+++ MATERIAL SHOWN
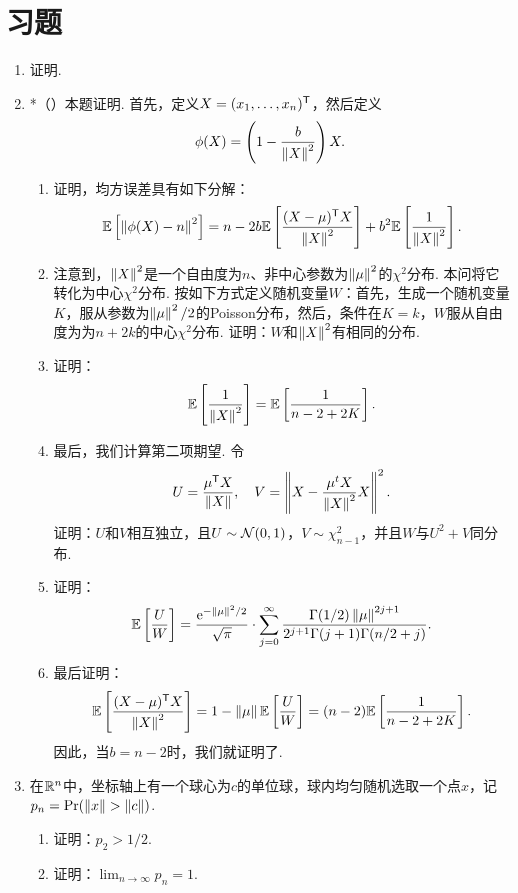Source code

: \section{习题}

\begin{enumerate}[wide,labelindent=0pt]
    \item \label{exercise:volume-surface-area} 证明. 
    \item *\label{exercise:stein-paradox}（\cite{jamesEstimationQuadraticLoss1961}）本题证明. 首先，定义$X=(x_1,\dots,x_n)^{\mathsf{T}}$，然后定义
    \[\phi(X)=\left(1-\frac{b}{\left\|X\right\|^2}\right)X.\]
    \begin{enumerate}
        \item 证明，均方误差具有如下分解：
        \[\mathbb{E}\left[\left\|\phi(X)-n\right\|^2\right]=n-2b\mathbb{E}\left[\frac{(X-\mu)^{\mathsf{T}} X}{\left\|X\right\|^2}\right]+b^2\mathbb{E}\left[\frac{1}{\left\|X\right\|^2}\right].\]
        \item 注意到，$\left\|X\right\|^2$是一个自由度为$n$、非中心参数为$\left\|\mu\right\|^2$的$\chi^2$分布. 本问将它转化为中心$\chi^2$分布. 按如下方式定义随机变量$W$：首先，生成一个随机变量$K$，服从参数为$\left\|\mu\right\|^2/2$的Poisson分布，然后，条件在$K=k$，$W$服从自由度为为$n+2k$的中心$\chi^2$分布. 证明：$W$和$\left\|X\right\|^2$有相同的分布. 
        \item 证明：
        \[\mathbb{E}\left[\frac{1}{\left\|X\right\|^2}\right]=\mathbb{E}\left[\frac{1}{n-2+2K}\right].\]
        \item 最后，我们计算第二项期望. 令
        \[U=\frac{\mu^{\mathsf{T}} X}{\left\|X\right\|},\quad V=\left\|X-\frac{\mu^t X}{\left\|X\right\|^2}X\right\|^2.\]
        证明：$U$和$V$相互独立，且$U\sim\mathcal{N}(0,1)$，$V\sim\chi_{n-1}^2$，并且$W$与$U^2+V$同分布. 
        \item 证明：
        \[\mathbb{E}\left[\frac{U}{W}\right]=\frac{\mathrm{e}^{-\left\|\mu\right\|^2/2}}{\sqrt{\pi}}\cdot\sum_{j=0}^\infty\frac{\Gamma(1/2)\left\|\mu\right\|^{2j+1}}{2^{j+1}\Gamma(j+1)\Gamma(n/2+j)}.\]
        \item 最后证明：
        \[\mathbb{E}\left[\frac{(X-\mu)^{\mathsf{T}} X}{\left\|X\right\|^2}\right]=1-\left\|\mu\right\|\mathbb{E}\left[\frac{U}{W}\right]=(n-2)\mathbb{E}\left[\frac{1}{n-2+2K}\right].\]
        因此，当$b=n-2$时，我们就证明了.
    \end{enumerate}

    \item \label{exercise:circle-sample} 在$\mathbb{R}^n$中，坐标轴上有一个球心为$c$的单位球，球内均匀随机选取一个点$x$，记$p_n=\Pr(\norm{x}>\norm{c})$. 
    \begin{enumerate}
        \item 证明：$p_2>1/2$.
        \item 证明：$\lim_{n\to\infty}p_n=1$.
    \end{enumerate}


\end{enumerate}
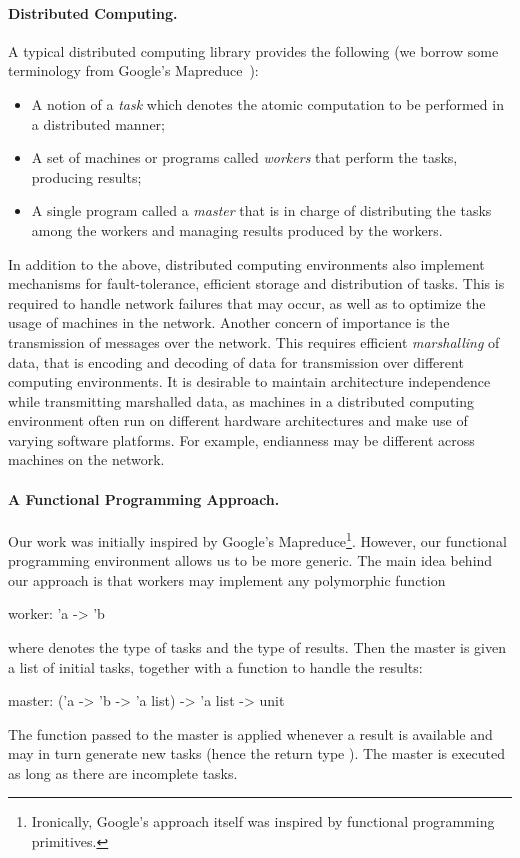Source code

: \documentclass[preprint]{sigplanconf}
\begin{document}
\paragraph{Distributed Computing.}
A typical distributed computing library provides the following (we
borrow some terminology from Google's Mapreduce~\cite{mapreduce}):
\begin{itemize}
\item A notion of a \emph{task} which denotes the atomic computation to be
  performed in a distributed manner;
\item A set of machines or programs called \emph{workers} that perform
  the tasks, producing results;
\item A single program called a \emph{master} that is in charge
  of distributing the tasks among the workers and managing results
  produced by the workers.
\end{itemize}
In addition to the above, distributed computing environments also
implement mechanisms for fault-tolerance, efficient storage and
distribution of tasks. This is required to handle network failures
that may occur, as well as to optimize the usage of machines in the
network. Another concern of importance is the transmission of messages
over the network. This requires efficient 
\emph{marshalling} of data, that is encoding and decoding of data 
for transmission over different computing environments.  It is desirable to
maintain architecture independence while transmitting marshalled data,
as machines in a distributed computing environment often run on
different hardware architectures and make use of varying software
platforms. For example, endianness may be different across machines on
the network.

\paragraph{A Functional Programming Approach.}
Our work was initially inspired by Google's
Mapreduce\footnote{Ironically, Google's approach itself was inspired
  by functional programming primitives.}. However, our functional
programming environment allows us to be more generic. 
The main idea behind our approach is that
workers may implement any polymorphic function
\begin{ocaml}
  worker: 'a -> 'b
\end{ocaml}
where  denotes the type of tasks and  the type of results.
Then the master is given a list of initial tasks, together with a
function to handle the results:
\begin{ocaml}
  master: ('a -> 'b -> 'a list) -> 'a list -> unit
\end{ocaml}
The function passed to the master is applied whenever a result is
available and may in turn generate new tasks (hence the return type
).  The master is executed as long as there are incomplete
tasks.
\end{document}
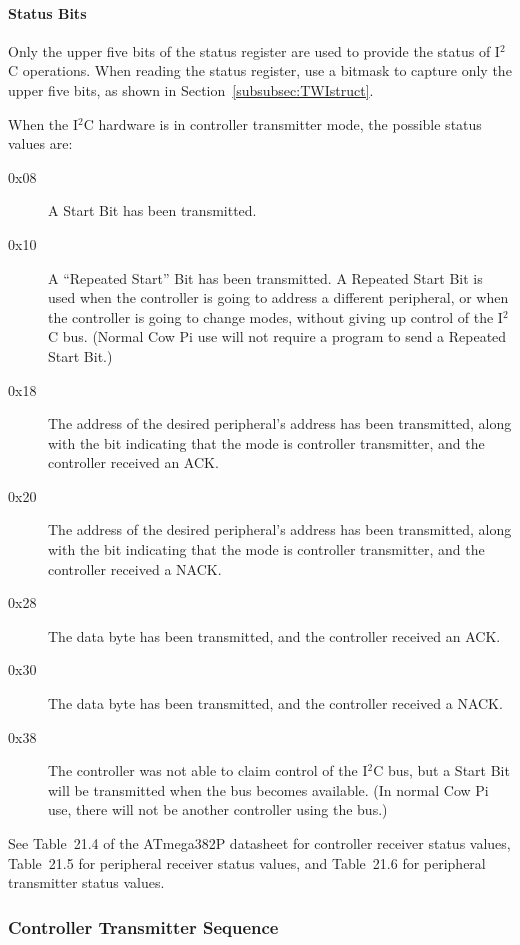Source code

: \paragraph{Status Bits}

Only the upper five bits of the status register are used to provide the status of I$^2$C operations.
When reading the status register, use a bitmask to capture only the upper five bits, as shown in Section~\ref{subsubsec:TWIstruct}.

When the I$^2$C hardware is in controller transmitter mode, the possible status values are:

\begin{description}
    \item[0x08] A Start Bit has been transmitted.
    \item[0x10] A ``Repeated Start'' Bit has been transmitted.
        A Repeated Start Bit is used when the controller is going to address a different peripheral, or when the controller is going to change modes, without giving up control of the I$^2$C bus.
        (Normal Cow Pi use will not require a program to send a Repeated Start Bit.)
    \item[0x18] The address of the desired peripheral's address has been transmitted, along with the bit indicating that the mode is controller transmitter, and the controller received an ACK\@.
    \item[0x20] The address of the desired peripheral's address has been transmitted, along with the bit indicating that the mode is controller transmitter, and the controller received a NACK\@.
    \item[0x28] The data byte has been transmitted, and the controller received an ACK\@.
    \item[0x30] The data byte has been transmitted, and the controller received a NACK\@.
    \item[0x38] The controller was not able to claim control of the I$^2$C bus, but a Start Bit will be transmitted when the bus becomes available.
        (In normal Cow Pi use, there will not be another controller using the bus.)
\end{description}

See Table~21.4 of the ATmega382P datasheet\cite{ATmega328P} for controller receiver status values, Table~21.5 for peripheral receiver status values, and Table~21.6 for peripheral transmitter status values.

\subsubsection{Controller Transmitter Sequence} \label{subsubsec:controllerTransmitterSequence}

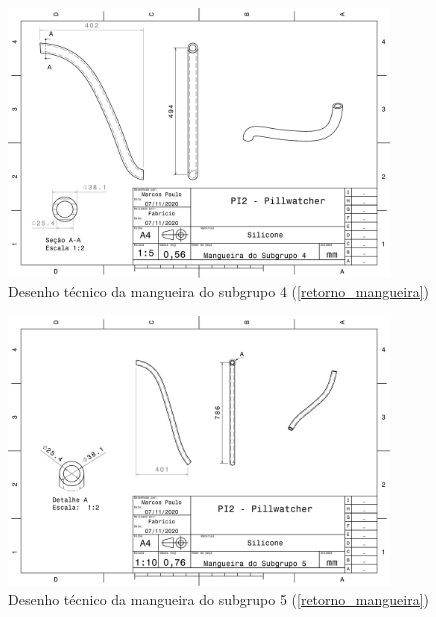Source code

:\begin{apendicesenv}
\begin{figure}[H]
    \centering
    \includegraphics[width=0.9\textwidth]{figuras/estrutura/Desenhos/S1C4.pdf}
    \caption{Desenho técnico da mangueira do subgrupo 4 (\ref{retorno_mangueira})}
    \label{fig:M_S4}
\end{figure}

\begin{figure}[H]
    \centering
    \includegraphics[width=0.9\textwidth]{figuras/estrutura/Desenhos/S1C5.pdf}
    \caption{Desenho técnico da mangueira do subgrupo 5 (\ref{retorno_mangueira})}
    \label{fig:M_S5}
\end{figure}


\end{apendicesenv}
++++++
Set the listing above down again exactly, leaving pictures out.

Source code

: \section{习题}

\begin{enumerate}[wide,labelindent=0pt]
    \item \label{exercise:volume-surface-area} 证明. 
    \item *\label{exercise:stein-paradox}（\cite{jamesEstimationQuadraticLoss1961}）本题证明. 首先，定义$X=(x_1,\dots,x_n)^{\mathsf{T}}$，然后定义
    \[\phi(X)=\left(1-\frac{b}{\left\|X\right\|^2}\right)X.\]
    \begin{enumerate}
        \item 证明，均方误差具有如下分解：
        \[\mathbb{E}\left[\left\|\phi(X)-n\right\|^2\right]=n-2b\mathbb{E}\left[\frac{(X-\mu)^{\mathsf{T}} X}{\left\|X\right\|^2}\right]+b^2\mathbb{E}\left[\frac{1}{\left\|X\right\|^2}\right].\]
        \item 注意到，$\left\|X\right\|^2$是一个自由度为$n$、非中心参数为$\left\|\mu\right\|^2$的$\chi^2$分布. 本问将它转化为中心$\chi^2$分布. 按如下方式定义随机变量$W$：首先，生成一个随机变量$K$，服从参数为$\left\|\mu\right\|^2/2$的Poisson分布，然后，条件在$K=k$，$W$服从自由度为为$n+2k$的中心$\chi^2$分布. 证明：$W$和$\left\|X\right\|^2$有相同的分布. 
        \item 证明：
        \[\mathbb{E}\left[\frac{1}{\left\|X\right\|^2}\right]=\mathbb{E}\left[\frac{1}{n-2+2K}\right].\]
        \item 最后，我们计算第二项期望. 令
        \[U=\frac{\mu^{\mathsf{T}} X}{\left\|X\right\|},\quad V=\left\|X-\frac{\mu^t X}{\left\|X\right\|^2}X\right\|^2.\]
        证明：$U$和$V$相互独立，且$U\sim\mathcal{N}(0,1)$，$V\sim\chi_{n-1}^2$，并且$W$与$U^2+V$同分布. 
        \item 证明：
        \[\mathbb{E}\left[\frac{U}{W}\right]=\frac{\mathrm{e}^{-\left\|\mu\right\|^2/2}}{\sqrt{\pi}}\cdot\sum_{j=0}^\infty\frac{\Gamma(1/2)\left\|\mu\right\|^{2j+1}}{2^{j+1}\Gamma(j+1)\Gamma(n/2+j)}.\]
        \item 最后证明：
        \[\mathbb{E}\left[\frac{(X-\mu)^{\mathsf{T}} X}{\left\|X\right\|^2}\right]=1-\left\|\mu\right\|\mathbb{E}\left[\frac{U}{W}\right]=(n-2)\mathbb{E}\left[\frac{1}{n-2+2K}\right].\]
        因此，当$b=n-2$时，我们就证明了.
    \end{enumerate}

    \item \label{exercise:circle-sample} 在$\mathbb{R}^n$中，坐标轴上有一个球心为$c$的单位球，球内均匀随机选取一个点$x$，记$p_n=\Pr(\norm{x}>\norm{c})$. 
    \begin{enumerate}
        \item 证明：$p_2>1/2$.
        \item 证明：$\lim_{n\to\infty}p_n=1$.
    \end{enumerate}


\end{enumerate}
Source code

: \documentclass[preprint]{sigplanconf}
\begin{document}
\paragraph{Distributed Computing.}
A typical distributed computing library provides the following (we
borrow some terminology from Google's Mapreduce~\cite{mapreduce}):
\begin{itemize}
\item A notion of a \emph{task} which denotes the atomic computation to be
  performed in a distributed manner;
\item A set of machines or programs called \emph{workers} that perform
  the tasks, producing results;
\item A single program called a \emph{master} that is in charge
  of distributing the tasks among the workers and managing results
  produced by the workers.
\end{itemize}
In addition to the above, distributed computing environments also
implement mechanisms for fault-tolerance, efficient storage and
distribution of tasks. This is required to handle network failures
that may occur, as well as to optimize the usage of machines in the
network. Another concern of importance is the transmission of messages
over the network. This requires efficient 
\emph{marshalling} of data, that is encoding and decoding of data 
for transmission over different computing environments.  It is desirable to
maintain architecture independence while transmitting marshalled data,
as machines in a distributed computing environment often run on
different hardware architectures and make use of varying software
platforms. For example, endianness may be different across machines on
the network.

\paragraph{A Functional Programming Approach.}
Our work was initially inspired by Google's
Mapreduce\footnote{Ironically, Google's approach itself was inspired
  by functional programming primitives.}. However, our functional
programming environment allows us to be more generic. 
The main idea behind our approach is that
workers may implement any polymorphic function
\begin{ocaml}
  worker: 'a -> 'b
\end{ocaml}
where  denotes the type of tasks and  the type of results.
Then the master is given a list of initial tasks, together with a
function to handle the results:
\begin{ocaml}
  master: ('a -> 'b -> 'a list) -> 'a list -> unit
\end{ocaml}
The function passed to the master is applied whenever a result is
available and may in turn generate new tasks (hence the return type
).  The master is executed as long as there are incomplete
tasks.
\end{document}
Source code

: \paragraph{Status Bits}

Only the upper five bits of the status register are used to provide the status of I$^2$C operations.
When reading the status register, use a bitmask to capture only the upper five bits, as shown in Section~\ref{subsubsec:TWIstruct}.

When the I$^2$C hardware is in controller transmitter mode, the possible status values are:

\begin{description}
    \item[0x08] A Start Bit has been transmitted.
    \item[0x10] A ``Repeated Start'' Bit has been transmitted.
        A Repeated Start Bit is used when the controller is going to address a different peripheral, or when the controller is going to change modes, without giving up control of the I$^2$C bus.
        (Normal Cow Pi use will not require a program to send a Repeated Start Bit.)
    \item[0x18] The address of the desired peripheral's address has been transmitted, along with the bit indicating that the mode is controller transmitter, and the controller received an ACK\@.
    \item[0x20] The address of the desired peripheral's address has been transmitted, along with the bit indicating that the mode is controller transmitter, and the controller received a NACK\@.
    \item[0x28] The data byte has been transmitted, and the controller received an ACK\@.
    \item[0x30] The data byte has been transmitted, and the controller received a NACK\@.
    \item[0x38] The controller was not able to claim control of the I$^2$C bus, but a Start Bit will be transmitted when the bus becomes available.
        (In normal Cow Pi use, there will not be another controller using the bus.)
\end{description}

See Table~21.4 of the ATmega382P datasheet\cite{ATmega328P} for controller receiver status values, Table~21.5 for peripheral receiver status values, and Table~21.6 for peripheral transmitter status values.

\subsubsection{Controller Transmitter Sequence} \label{subsubsec:controllerTransmitterSequence}

Source code

:\begin{apendicesenv}
\begin{figure}[H]
    \centering
    \includegraphics[width=0.9\textwidth]{figuras/estrutura/Desenhos/S1C4.pdf}
    \caption{Desenho técnico da mangueira do subgrupo 4 (\ref{retorno_mangueira})}
    \label{fig:M_S4}
\end{figure}

\begin{figure}[H]
    \centering
    \includegraphics[width=0.9\textwidth]{figuras/estrutura/Desenhos/S1C5.pdf}
    \caption{Desenho técnico da mangueira do subgrupo 5 (\ref{retorno_mangueira})}
    \label{fig:M_S5}
\end{figure}


\end{apendicesenv}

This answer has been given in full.